REQUIREMENT> The job is to output exactly the lines that run from the start of the entries through the line containing "2020년 4월 1일부터", pictures omitted.

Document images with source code

● ● ● ●

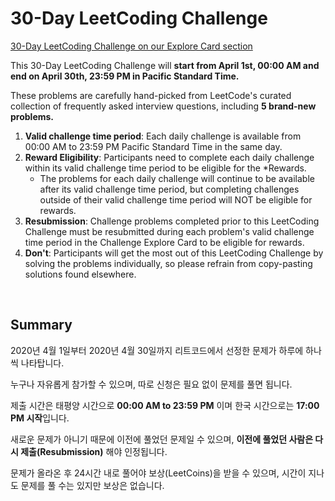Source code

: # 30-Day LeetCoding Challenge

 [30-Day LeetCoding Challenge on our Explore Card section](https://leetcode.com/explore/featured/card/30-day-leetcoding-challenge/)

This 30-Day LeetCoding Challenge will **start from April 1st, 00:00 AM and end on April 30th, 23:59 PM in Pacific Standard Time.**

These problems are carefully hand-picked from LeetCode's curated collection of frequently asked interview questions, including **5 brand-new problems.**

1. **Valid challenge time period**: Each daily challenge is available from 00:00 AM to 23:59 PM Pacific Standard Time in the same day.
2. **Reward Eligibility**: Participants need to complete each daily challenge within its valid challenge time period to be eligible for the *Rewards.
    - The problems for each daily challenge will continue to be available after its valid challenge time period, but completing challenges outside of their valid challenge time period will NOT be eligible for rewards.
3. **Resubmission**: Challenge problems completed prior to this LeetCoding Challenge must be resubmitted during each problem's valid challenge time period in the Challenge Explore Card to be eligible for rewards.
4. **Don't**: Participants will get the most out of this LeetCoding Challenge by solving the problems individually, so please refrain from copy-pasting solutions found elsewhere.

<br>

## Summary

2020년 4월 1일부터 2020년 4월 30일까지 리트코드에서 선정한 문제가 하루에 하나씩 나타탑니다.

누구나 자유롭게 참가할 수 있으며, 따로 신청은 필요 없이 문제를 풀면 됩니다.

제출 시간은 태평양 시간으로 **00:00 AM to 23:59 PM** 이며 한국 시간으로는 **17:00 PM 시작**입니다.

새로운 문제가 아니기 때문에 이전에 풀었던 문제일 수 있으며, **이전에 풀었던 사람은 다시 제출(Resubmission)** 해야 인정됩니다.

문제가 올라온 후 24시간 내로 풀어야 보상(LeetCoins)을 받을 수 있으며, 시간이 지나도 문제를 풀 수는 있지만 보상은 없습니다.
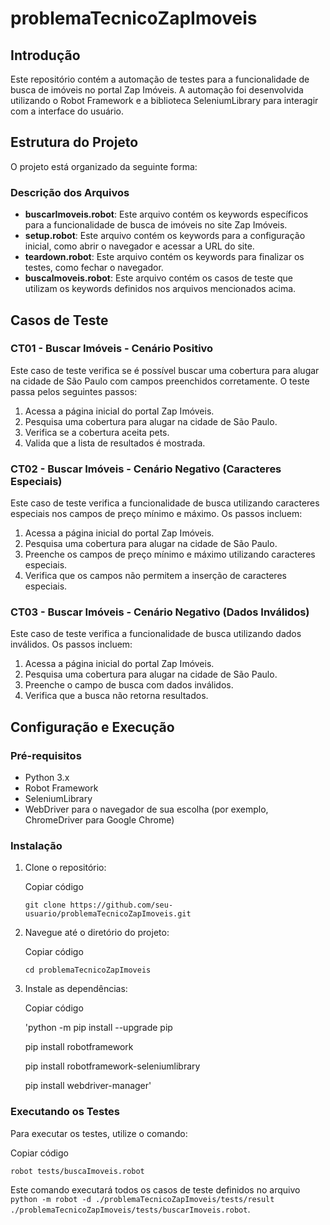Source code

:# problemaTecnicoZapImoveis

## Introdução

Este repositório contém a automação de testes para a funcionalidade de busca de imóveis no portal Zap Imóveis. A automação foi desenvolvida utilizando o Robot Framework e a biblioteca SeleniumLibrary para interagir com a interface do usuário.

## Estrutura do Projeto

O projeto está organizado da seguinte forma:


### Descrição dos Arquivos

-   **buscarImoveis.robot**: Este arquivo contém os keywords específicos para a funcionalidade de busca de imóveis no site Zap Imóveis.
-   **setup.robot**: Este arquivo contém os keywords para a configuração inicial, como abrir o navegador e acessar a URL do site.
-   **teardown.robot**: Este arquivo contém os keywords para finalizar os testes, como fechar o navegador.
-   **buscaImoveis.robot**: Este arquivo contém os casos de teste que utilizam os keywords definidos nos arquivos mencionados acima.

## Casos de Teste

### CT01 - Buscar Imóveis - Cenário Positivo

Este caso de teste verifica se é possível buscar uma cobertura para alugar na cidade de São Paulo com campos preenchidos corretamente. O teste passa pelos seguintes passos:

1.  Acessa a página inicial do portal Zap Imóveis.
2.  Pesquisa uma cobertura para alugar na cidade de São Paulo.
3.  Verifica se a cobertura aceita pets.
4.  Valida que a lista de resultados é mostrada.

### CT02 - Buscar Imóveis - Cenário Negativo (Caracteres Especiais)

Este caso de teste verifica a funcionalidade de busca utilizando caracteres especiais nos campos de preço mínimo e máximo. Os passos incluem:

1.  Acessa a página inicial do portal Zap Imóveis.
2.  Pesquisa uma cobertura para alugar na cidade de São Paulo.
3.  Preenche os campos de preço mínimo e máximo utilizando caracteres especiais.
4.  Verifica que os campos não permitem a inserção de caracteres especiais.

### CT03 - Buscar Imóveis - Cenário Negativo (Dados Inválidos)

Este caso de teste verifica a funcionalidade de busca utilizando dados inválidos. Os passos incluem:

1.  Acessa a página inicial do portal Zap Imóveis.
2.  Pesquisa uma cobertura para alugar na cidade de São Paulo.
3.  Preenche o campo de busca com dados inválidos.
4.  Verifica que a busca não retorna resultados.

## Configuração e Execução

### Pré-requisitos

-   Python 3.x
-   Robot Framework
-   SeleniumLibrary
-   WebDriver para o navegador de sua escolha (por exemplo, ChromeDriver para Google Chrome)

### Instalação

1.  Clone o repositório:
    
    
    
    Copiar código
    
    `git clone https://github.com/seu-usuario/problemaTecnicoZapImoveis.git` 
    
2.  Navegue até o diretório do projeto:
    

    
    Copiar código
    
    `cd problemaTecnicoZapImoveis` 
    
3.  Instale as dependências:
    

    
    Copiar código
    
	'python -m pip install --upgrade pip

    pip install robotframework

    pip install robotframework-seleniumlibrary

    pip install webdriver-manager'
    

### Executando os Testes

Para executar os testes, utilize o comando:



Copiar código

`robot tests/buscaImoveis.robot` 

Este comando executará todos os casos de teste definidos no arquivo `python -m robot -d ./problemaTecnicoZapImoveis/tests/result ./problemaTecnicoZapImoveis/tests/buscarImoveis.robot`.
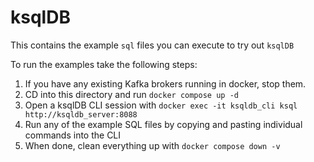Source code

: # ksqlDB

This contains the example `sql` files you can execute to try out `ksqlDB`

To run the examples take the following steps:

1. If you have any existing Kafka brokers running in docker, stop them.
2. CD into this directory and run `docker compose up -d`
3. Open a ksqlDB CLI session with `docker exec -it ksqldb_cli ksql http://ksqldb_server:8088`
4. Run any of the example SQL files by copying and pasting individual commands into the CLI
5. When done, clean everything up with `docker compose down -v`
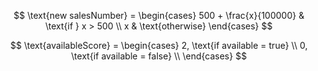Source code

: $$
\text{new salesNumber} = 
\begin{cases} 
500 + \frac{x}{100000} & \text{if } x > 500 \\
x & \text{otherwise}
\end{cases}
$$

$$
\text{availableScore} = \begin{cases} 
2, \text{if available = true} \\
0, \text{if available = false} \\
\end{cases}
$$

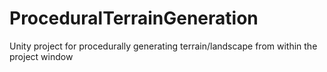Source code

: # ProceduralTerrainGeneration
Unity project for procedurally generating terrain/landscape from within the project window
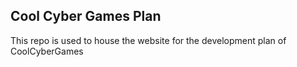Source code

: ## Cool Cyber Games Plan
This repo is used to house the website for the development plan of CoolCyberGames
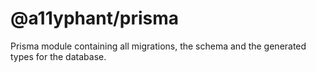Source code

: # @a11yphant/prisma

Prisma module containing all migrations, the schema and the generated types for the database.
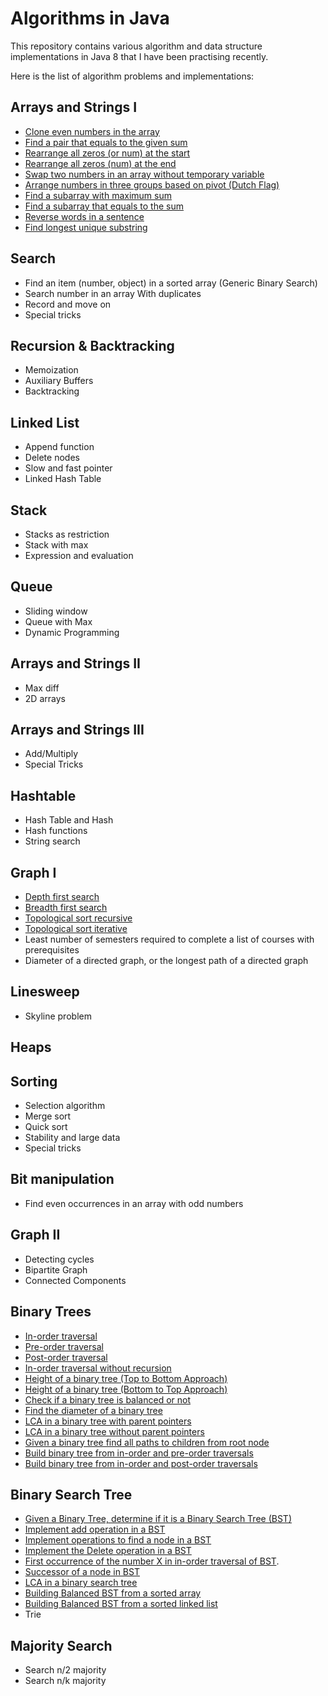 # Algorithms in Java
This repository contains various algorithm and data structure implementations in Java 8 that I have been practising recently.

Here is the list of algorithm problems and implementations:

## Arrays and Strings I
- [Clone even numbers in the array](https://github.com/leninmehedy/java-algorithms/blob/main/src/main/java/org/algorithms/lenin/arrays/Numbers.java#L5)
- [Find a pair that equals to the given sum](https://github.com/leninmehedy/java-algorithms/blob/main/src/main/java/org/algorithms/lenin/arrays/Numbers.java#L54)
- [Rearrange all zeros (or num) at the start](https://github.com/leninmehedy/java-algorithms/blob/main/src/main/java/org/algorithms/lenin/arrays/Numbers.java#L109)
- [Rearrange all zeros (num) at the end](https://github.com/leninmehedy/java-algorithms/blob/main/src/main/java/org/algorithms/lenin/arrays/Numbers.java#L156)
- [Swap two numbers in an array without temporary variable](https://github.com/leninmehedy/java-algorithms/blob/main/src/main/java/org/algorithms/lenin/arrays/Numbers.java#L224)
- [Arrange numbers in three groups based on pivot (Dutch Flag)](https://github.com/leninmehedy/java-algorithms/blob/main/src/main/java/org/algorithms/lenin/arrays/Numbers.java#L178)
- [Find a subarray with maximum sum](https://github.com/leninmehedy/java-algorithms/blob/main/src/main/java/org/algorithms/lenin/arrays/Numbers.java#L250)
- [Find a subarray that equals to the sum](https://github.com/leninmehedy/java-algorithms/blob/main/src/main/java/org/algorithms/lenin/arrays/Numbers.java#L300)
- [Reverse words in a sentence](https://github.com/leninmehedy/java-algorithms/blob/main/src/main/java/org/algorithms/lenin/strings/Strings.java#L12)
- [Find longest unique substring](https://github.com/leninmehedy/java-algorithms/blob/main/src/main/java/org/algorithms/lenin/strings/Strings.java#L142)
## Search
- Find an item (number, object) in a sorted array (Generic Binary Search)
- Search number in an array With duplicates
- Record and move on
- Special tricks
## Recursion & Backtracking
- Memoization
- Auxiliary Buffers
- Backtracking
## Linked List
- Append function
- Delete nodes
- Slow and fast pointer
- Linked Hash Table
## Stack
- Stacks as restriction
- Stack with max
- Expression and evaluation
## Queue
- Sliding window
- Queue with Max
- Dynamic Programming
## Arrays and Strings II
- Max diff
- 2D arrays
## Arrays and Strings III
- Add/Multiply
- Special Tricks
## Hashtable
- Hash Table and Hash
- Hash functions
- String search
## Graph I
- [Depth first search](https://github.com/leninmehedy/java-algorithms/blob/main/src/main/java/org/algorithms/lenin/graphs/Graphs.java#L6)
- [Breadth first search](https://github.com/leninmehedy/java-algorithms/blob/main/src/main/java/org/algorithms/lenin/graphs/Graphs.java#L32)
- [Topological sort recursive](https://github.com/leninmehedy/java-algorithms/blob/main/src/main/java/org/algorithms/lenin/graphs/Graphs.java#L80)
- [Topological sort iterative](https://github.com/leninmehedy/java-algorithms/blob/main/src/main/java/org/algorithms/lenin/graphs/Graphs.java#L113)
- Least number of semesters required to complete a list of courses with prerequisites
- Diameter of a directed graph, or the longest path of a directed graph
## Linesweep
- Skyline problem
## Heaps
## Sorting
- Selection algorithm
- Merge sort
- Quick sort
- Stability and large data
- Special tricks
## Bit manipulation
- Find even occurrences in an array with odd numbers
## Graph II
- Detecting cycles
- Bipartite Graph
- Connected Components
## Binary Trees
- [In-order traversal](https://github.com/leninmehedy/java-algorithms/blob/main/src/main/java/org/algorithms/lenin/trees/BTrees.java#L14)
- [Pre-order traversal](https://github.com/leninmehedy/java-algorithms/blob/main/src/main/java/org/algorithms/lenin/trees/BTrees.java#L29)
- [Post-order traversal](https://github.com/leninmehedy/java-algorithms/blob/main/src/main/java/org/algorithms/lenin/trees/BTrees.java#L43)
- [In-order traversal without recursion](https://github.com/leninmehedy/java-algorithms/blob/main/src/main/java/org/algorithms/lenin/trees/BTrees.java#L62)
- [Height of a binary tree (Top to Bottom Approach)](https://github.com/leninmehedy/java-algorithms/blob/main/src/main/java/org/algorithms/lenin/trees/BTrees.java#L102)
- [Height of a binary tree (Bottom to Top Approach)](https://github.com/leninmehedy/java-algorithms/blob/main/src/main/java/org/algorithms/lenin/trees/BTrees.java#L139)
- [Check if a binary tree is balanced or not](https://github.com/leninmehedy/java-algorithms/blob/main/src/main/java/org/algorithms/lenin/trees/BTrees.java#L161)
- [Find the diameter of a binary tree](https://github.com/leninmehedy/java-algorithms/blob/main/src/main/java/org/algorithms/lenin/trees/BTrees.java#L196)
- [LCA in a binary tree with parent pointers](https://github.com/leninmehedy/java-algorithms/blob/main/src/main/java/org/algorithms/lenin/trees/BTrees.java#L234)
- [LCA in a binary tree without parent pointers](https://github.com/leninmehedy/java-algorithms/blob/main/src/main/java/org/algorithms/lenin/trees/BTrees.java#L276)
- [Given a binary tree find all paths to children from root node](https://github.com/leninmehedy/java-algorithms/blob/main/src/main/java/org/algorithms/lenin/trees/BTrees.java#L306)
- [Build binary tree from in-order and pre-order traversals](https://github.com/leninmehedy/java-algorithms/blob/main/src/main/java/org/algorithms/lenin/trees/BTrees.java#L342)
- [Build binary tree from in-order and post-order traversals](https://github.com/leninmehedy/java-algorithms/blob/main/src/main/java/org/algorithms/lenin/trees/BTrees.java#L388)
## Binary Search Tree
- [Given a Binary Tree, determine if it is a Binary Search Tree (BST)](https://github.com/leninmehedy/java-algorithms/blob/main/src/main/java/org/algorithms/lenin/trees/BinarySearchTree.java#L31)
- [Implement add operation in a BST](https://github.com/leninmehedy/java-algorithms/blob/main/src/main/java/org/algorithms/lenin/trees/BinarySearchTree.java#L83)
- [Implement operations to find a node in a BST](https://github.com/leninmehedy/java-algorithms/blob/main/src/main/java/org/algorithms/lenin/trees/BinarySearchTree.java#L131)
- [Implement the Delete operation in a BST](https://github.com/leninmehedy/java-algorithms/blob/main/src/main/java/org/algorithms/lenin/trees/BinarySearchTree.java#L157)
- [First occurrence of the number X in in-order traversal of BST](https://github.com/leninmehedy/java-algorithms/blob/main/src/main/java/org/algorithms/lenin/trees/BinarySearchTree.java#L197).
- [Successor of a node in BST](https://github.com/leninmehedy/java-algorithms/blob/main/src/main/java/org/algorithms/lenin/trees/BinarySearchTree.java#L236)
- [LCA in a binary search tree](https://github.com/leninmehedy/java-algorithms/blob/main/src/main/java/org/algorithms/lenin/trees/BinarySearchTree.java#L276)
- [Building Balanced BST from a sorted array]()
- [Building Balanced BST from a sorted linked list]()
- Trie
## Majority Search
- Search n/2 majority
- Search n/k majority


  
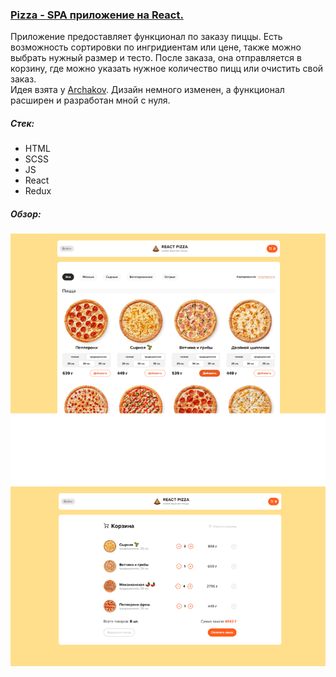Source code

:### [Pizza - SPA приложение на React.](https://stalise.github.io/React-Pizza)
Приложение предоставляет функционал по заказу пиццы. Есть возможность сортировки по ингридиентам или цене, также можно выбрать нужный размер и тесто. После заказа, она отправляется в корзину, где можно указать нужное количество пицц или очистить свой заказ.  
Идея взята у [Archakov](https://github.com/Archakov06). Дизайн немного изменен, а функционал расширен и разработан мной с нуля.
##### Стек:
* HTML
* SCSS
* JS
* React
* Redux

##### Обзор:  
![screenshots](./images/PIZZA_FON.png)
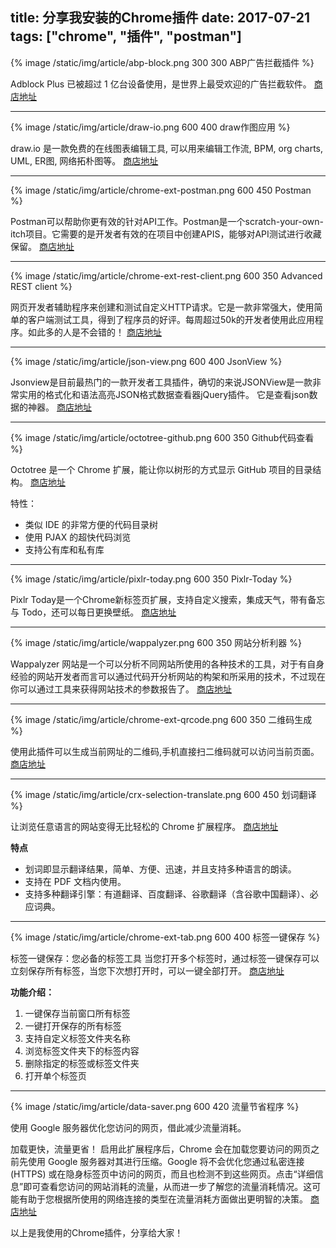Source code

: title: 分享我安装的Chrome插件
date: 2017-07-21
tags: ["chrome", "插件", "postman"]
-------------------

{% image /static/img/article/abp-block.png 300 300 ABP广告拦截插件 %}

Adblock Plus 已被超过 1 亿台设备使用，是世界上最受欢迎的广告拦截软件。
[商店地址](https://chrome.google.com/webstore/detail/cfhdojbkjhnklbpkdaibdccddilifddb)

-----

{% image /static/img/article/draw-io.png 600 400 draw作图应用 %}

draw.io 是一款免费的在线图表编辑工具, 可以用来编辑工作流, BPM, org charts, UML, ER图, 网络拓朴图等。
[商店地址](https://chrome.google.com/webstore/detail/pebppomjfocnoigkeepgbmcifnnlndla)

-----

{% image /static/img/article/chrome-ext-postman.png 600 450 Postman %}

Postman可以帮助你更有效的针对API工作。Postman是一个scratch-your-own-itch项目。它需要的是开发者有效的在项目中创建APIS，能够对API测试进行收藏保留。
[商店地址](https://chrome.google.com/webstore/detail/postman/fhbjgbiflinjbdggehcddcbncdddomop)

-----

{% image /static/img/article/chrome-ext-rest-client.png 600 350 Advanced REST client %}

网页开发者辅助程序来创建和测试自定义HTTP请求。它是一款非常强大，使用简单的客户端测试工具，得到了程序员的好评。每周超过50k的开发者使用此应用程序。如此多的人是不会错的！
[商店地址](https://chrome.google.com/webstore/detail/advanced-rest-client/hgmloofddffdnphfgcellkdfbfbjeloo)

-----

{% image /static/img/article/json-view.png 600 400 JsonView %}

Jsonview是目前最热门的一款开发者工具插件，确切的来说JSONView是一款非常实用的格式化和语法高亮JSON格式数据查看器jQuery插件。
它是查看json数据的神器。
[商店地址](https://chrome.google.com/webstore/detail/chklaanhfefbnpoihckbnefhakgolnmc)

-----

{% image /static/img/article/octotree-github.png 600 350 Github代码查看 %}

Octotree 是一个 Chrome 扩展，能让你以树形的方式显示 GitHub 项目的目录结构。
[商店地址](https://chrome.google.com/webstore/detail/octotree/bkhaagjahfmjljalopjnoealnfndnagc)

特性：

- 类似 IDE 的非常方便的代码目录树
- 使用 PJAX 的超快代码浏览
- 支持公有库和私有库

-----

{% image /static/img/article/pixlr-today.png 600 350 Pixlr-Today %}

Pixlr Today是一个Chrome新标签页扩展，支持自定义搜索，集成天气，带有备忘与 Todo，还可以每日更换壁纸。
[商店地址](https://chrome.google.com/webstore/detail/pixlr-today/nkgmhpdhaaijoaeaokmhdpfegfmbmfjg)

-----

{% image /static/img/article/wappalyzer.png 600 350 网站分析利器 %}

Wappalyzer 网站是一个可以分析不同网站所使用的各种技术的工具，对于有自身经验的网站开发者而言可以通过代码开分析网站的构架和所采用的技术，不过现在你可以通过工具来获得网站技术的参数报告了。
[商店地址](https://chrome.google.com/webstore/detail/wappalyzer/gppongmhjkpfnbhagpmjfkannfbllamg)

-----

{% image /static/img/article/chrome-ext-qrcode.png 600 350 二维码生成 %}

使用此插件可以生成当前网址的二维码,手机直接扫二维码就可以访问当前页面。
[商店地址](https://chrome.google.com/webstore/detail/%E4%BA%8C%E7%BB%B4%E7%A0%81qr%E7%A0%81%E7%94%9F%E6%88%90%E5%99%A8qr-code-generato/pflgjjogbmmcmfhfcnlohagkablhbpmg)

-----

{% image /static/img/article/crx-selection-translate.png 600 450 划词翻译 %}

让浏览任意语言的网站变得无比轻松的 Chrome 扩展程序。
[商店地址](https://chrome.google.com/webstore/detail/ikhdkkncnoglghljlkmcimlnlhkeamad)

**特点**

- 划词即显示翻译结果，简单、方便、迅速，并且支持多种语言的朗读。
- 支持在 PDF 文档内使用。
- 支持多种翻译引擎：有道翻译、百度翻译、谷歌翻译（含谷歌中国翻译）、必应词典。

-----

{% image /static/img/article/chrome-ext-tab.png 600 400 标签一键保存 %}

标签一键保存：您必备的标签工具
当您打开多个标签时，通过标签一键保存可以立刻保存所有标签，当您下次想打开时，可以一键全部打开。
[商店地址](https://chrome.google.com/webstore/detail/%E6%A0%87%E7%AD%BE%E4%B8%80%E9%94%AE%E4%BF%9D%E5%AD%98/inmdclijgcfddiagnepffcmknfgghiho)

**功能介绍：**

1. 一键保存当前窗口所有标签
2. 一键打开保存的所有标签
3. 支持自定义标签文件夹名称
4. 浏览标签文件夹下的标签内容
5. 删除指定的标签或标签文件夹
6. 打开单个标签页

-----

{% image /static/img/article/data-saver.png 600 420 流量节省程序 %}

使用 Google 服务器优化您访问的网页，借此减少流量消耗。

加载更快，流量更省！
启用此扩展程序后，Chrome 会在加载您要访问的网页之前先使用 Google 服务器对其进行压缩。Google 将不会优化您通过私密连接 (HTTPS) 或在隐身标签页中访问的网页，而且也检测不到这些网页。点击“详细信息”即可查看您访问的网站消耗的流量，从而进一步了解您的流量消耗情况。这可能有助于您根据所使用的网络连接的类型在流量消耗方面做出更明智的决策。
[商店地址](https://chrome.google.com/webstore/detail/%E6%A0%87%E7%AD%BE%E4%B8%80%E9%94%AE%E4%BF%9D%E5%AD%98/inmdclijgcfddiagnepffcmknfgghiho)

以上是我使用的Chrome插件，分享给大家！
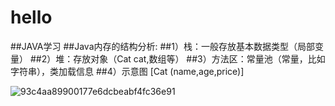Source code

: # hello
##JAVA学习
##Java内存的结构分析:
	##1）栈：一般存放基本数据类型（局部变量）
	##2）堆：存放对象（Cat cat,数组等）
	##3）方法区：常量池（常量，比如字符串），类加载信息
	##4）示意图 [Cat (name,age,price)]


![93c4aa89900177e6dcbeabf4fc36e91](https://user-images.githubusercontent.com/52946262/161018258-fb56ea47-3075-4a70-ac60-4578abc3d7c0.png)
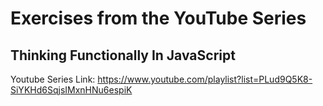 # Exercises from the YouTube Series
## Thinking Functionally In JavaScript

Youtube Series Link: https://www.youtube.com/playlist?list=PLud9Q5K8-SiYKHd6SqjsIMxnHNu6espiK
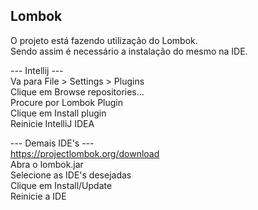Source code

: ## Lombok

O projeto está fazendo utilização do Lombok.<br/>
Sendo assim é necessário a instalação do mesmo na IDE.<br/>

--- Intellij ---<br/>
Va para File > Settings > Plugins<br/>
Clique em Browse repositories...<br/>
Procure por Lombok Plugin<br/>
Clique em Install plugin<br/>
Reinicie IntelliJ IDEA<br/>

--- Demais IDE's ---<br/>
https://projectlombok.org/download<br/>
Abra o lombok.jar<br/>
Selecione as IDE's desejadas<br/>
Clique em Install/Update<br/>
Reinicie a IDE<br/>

● ● ● ●

RESULT>
Source code

: # 30-Day LeetCoding Challenge

 [30-Day LeetCoding Challenge on our Explore Card section](https://leetcode.com/explore/featured/card/30-day-leetcoding-challenge/)

This 30-Day LeetCoding Challenge will **start from April 1st, 00:00 AM and end on April 30th, 23:59 PM in Pacific Standard Time.**

These problems are carefully hand-picked from LeetCode's curated collection of frequently asked interview questions, including **5 brand-new problems.**

1. **Valid challenge time period**: Each daily challenge is available from 00:00 AM to 23:59 PM Pacific Standard Time in the same day.
2. **Reward Eligibility**: Participants need to complete each daily challenge within its valid challenge time period to be eligible for the *Rewards.
    - The problems for each daily challenge will continue to be available after its valid challenge time period, but completing challenges outside of their valid challenge time period will NOT be eligible for rewards.
3. **Resubmission**: Challenge problems completed prior to this LeetCoding Challenge must be resubmitted during each problem's valid challenge time period in the Challenge Explore Card to be eligible for rewards.
4. **Don't**: Participants will get the most out of this LeetCoding Challenge by solving the problems individually, so please refrain from copy-pasting solutions found elsewhere.

<br>

## Summary

2020년 4월 1일부터 2020년 4월 30일까지 리트코드에서 선정한 문제가 하루에 하나씩 나타탑니다.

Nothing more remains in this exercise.